シャシーはフロントが4リンク式でリヤはマルチリンク。前述したエア・ボディコントロール・サスペンションを持つ250やダンパー内のオイル流量を変化させて減衰をコントロールするアジリティコントロールサスペンションを装備する220dなど、モデルによってサスペンションが異なっている。

インテリア全体は高級な印象があり、高級車を手にした満足感が得られる
インテリア全体は高級な印象があり、高級車を手にした満足感が得られる

そして、クルマのキャラクターを変えるとでも表現できるダイナミックセレクトも標準装備され、エンジン、トランスミッション、ステアリングの制御を変更することが可能で5つのモードが選択できる。エコ、コンフォート、スポーツ、スポーツ+、インディビデュアルだ。

安全装備ではカメラとレーダーによるレーダーセーフティパッケージが標準装備され、先行車両、横断車両、後方車両、対向車、歩行者を検知し、アクセル、ブレーキ、ステアリングを自動アシストする。また、LEDインテリジェントライトアシストも全車標準装備となっていることも嬉しい材料だ。さらに、縦列駐車、車庫入れをアシストするアクティブパーキングアシストも標準装備で、満足度の高い装備と言える。

■AMGモデル

3.0LのV6ガソリンツインターボエンジンは、アルミブロック、アルミヘッドのエンジンに200barのピエゾインジェクターによるスプレーガイド式燃料噴射をするエンジンで、367ps/520Nmの出力を発揮する。0-100km/hは4.9秒という俊足だ。

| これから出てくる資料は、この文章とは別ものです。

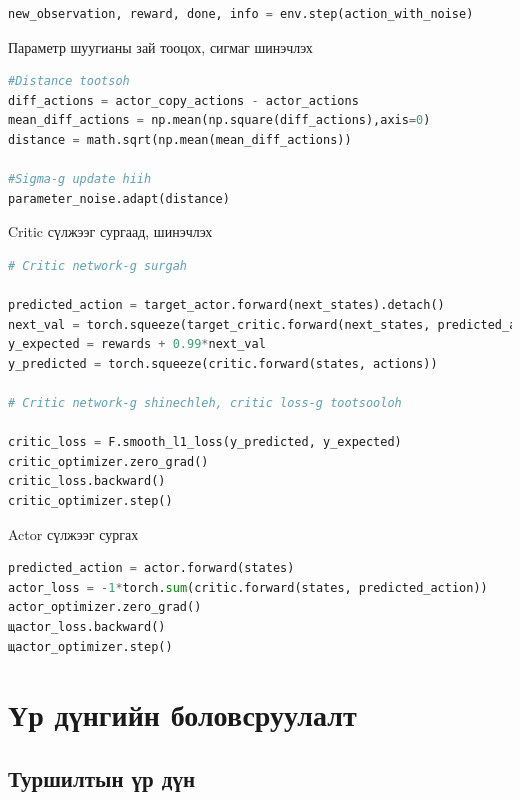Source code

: \documentclass[12pt,A4]{report}
\begin{document}
\begin{lstlisting}[language=Python, caption=Үйлдэл хийх, frame=single]
new_observation, reward, done, info = env.step(action_with_noise)
\end{lstlisting}

Параметр шуугианы зай тооцох, сигмаг шинэчлэх

\begin{lstlisting}[language=Python, caption=Үйлдэл хийх, frame=single]
#Distance tootsoh
diff_actions = actor_copy_actions - actor_actions
mean_diff_actions = np.mean(np.square(diff_actions),axis=0)
distance = math.sqrt(np.mean(mean_diff_actions))

#Sigma-g update hiih
parameter_noise.adapt(distance)
\end{lstlisting}

Critic сүлжээг сургаад, шинэчлэх

\begin{lstlisting}[language=Python, caption=Critic сүлжээг сургах шинэчлэх, frame=single]
# Critic network-g surgah

predicted_action = target_actor.forward(next_states).detach()
next_val = torch.squeeze(target_critic.forward(next_states, predicted_action).detach())
y_expected = rewards + 0.99*next_val
y_predicted = torch.squeeze(critic.forward(states, actions))

# Critic network-g shinechleh, critic loss-g tootsooloh
            
critic_loss = F.smooth_l1_loss(y_predicted, y_expected)
critic_optimizer.zero_grad()
critic_loss.backward()
critic_optimizer.step()
\end{lstlisting}	

Actor сүлжээг сургах

\begin{lstlisting}[language=Python, caption=Actor сүлжээг сургах, frame=single]
predicted_action = actor.forward(states)
actor_loss = -1*torch.sum(critic.forward(states, predicted_action))
actor_optimizer.zero_grad()
щactor_loss.backward()
щactor_optimizer.step()
\end{lstlisting}

\chapter{Үр дүнгийн боловсруулалт}

\section{Туршилтын үр дүн}
\end{document}
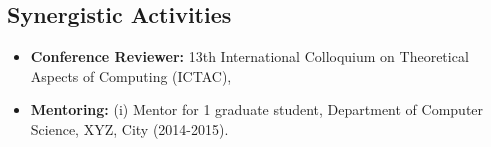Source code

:   \subsection*{Synergistic Activities}
  
  \begin{itemize}%
      \item \textbf{Conference Reviewer:}
      13th International Colloquium on Theoretical Aspects of Computing (ICTAC),
      \item \textbf{Mentoring:}
          (i) Mentor for 1 graduate student, Department of Computer Science, XYZ, City (2014-2015).
  
  \end{itemize}
  
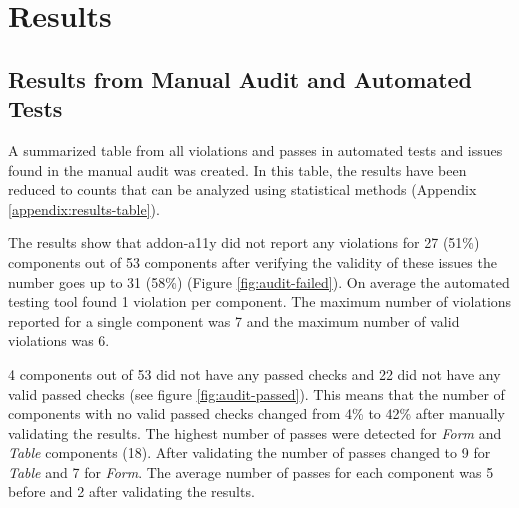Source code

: \documentclass{master_thesis}
\begin{document}
\section{Results} \label{chap:results}

\subsection{Results from Manual Audit and Automated Tests}


A summarized table from all violations and passes in automated tests and issues found in the manual audit was created. In this table, the results have been reduced to counts that can be analyzed using statistical methods (Appendix \ref{appendix:results-table}).

The results show that addon-a11y did not report any violations for 27 (51\%) components out of 53 components after verifying the validity of these issues the number goes up to 31 (58\%) (Figure \ref{fig:audit-failed}). On average the automated testing tool found 1 violation per component. The maximum number of violations reported for a single component was 7 and the maximum number of valid violations was 6.

4 components out of 53 did not have any passed checks and 22 did not have any valid passed checks (see figure \ref{fig:audit-passed}). This means that the number of components with no valid passed checks changed from 4\%  to 42\% after manually validating the results. The highest number of passes were detected for \textit{Form} and \textit{Table} components (18). After validating the number of passes changed to 9 for \textit{Table} and 7 for \textit{Form}. The average number of passes for each component was 5 before and 2 after validating the results.
\end{document}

3.0L V6のツインターボエンジンを搭載。AMGのロゴも大きく入る
3.0L V6のツインターボエンジンを搭載。AMGのロゴも大きく入る

4WDは31:69という前後のトルク配分は固定式で、オンデマンド式4WDが増える中、無骨な印象となる機械式を伝統的に採用している。また、サスペンションではAMGスポーツサスペンションを装備し、エア・ボディコントロールのエアサスペンションを採用している。AMGダイナミックセレクトスイッチはコンフォート、スポーツ、スポーツ+の3つから選択できるようになっている。

ブレーキはフロントに360mmのドリルドベンチレーテッドディスク、リヤに320mmのベンチレーテッドディスクを装備し、高出力に見合う制動力も確保している。

■試乗インプレッション

500km以上のロングドライブをしてきた
500km以上のロングドライブをしてきた

エクステリアのスタイリッシュなデザインは、AMGということもあり派手な印象もありつつ、高級感もある。フロントグリルのスリーポインテッドスターの存在感も目立ち、また大型のエアダクトなどもカッコよさを引き立てる。

一枚板で仕上がっているセンターコンソール。木目とレザー、ピアノブラックなどで高級感たっぷり
一枚板で仕上がっているセンターコンソール。木目とレザー、ピアノブラックなどで高級感たっぷり

インテリアでは、とくにセンターコンソールが一枚仕上げでデザインされ、なだらかな曲面と木目とが豪華さを醸し出している。ステアリングはフラットボトムタイプで、スポーティだ。また、スイッチ類やパドルシフト、ウインカーなどの操作をしたときの質感も良く、高級車に乗っているという気分を満足させてくれる。

通常はコンフォートモードで走行する。特にエンジン音が大きいことはなく、100km/h程度の巡航時の風切り音も小さいが、もう少し高級車らしい静粛さが欲しい。この時エンジンスピードは1600rpmで、ガソリン車とは思えないほど、低回転に抑えている。9速という多段化と3.0Lという排気量、520Nmという大トルクがあるので、ディーゼルエンジンなみに低回転に抑えることができている。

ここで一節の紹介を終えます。